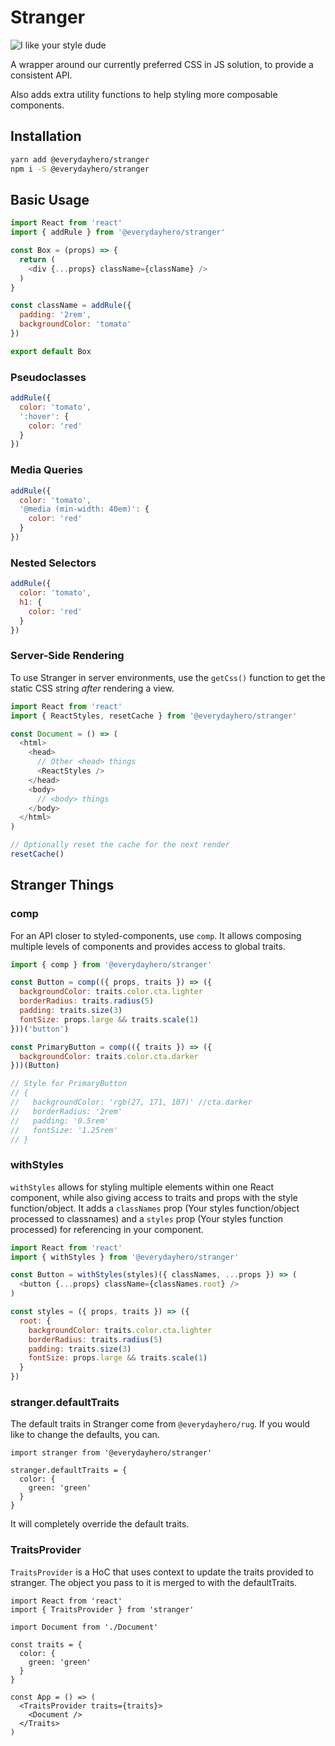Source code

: # Stranger

![I like your style dude](https://thumbs.gfycat.com/JaggedCandidAnnelid-size_restricted.gif)

A wrapper around our currently preferred CSS in JS solution, to provide a consistent API.

Also adds extra utility functions to help styling more composable components.

## Installation

```sh
yarn add @everydayhero/stranger
npm i -S @everydayhero/stranger
```

## Basic Usage

```js
import React from 'react'
import { addRule } from '@everydayhero/stranger'

const Box = (props) => {
  return (
    <div {...props} className={className} />
  )
}

const className = addRule({
  padding: '2rem',
  backgroundColor: 'tomato'
})

export default Box
```

### Pseudoclasses

```js
addRule({
  color: 'tomato',
  ':hover': {
    color: 'red'
  }
})
```

### Media Queries

```js
addRule({
  color: 'tomato',
  '@media (min-width: 40em)': {
    color: 'red'
  }
})
```

### Nested Selectors

```js
addRule({
  color: 'tomato',
  h1: {
    color: 'red'
  }
})
```


### Server-Side Rendering

To use Stranger in server environments, use the `getCss()` function to get the static CSS string *after* rendering a view.

```js
import React from 'react'
import { ReactStyles, resetCache } from '@everydayhero/stranger'

const Document = () => (
  <html>
    <head>
      // Other <head> things
      <ReactStyles />
    </head>
    <body>
      // <body> things
    </body>
  </html>
)

// Optionally reset the cache for the next render
resetCache()

```

## Stranger Things

### comp

For an API closer to styled-components, use `comp`. It allows composing multiple levels of components and provides access to global traits.

```js
import { comp } from '@everydayhero/stranger'

const Button = comp(({ props, traits }) => ({
  backgroundColor: traits.color.cta.lighter
  borderRadius: traits.radius(5)
  padding: traits.size(3)
  fontSize: props.large && traits.scale(1)
}))('button')

const PrimaryButton = comp(({ traits }) => ({
  backgroundColor: traits.color.cta.darker
}))(Button)

// Style for PrimaryButton
// {
//   backgroundColor: 'rgb(27, 171, 107)' //cta.darker
//   borderRadius: '2rem'
//   padding: '0.5rem'
//   fontSize: '1.25rem'
// }
```

### withStyles

`withStyles` allows for styling multiple elements within one React component, while also giving access to traits and props with the style function/object. It adds a `classNames` prop (Your styles function/object processed to classnames) and a `styles` prop (Your styles function processed) for referencing in your component.

```js
import React from 'react'
import { withStyles } from '@everydayhero/stranger'

const Button = withStyles(styles)({ classNames, ...props }) => (
  <button {...props} className={classNames.root} />
)

const styles = ({ props, traits }) => ({
  root: {
    backgroundColor: traits.color.cta.lighter
    borderRadius: traits.radius(5)
    padding: traits.size(3)
    fontSize: props.large && traits.scale(1)
  }
})
```

### stranger.defaultTraits

The default traits in Stranger come from `@everydayhero/rug`. If you would like to change the defaults, you can.

```
import stranger from '@everydayhero/stranger'

stranger.defaultTraits = {
  color: {
    green: 'green'
  }
}
```

It will completely override the default traits.

### TraitsProvider

`TraitsProvider` is a HoC that uses context to update the traits provided to stranger. The object you pass to it is merged to with the defaultTraits.

```
import React from 'react'
import { TraitsProvider } from 'stranger'

import Document from './Document'

const traits = {
  color: {
    green: 'green'
  }
}

const App = () => (
  <TraitsProvider traits={traits}>
    <Document />
  </Traits>
)
```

--

▶ Exercise
Looking back at the data above, tally each line that includes the word "scale", then answer with the total alone.

▶ Response below
2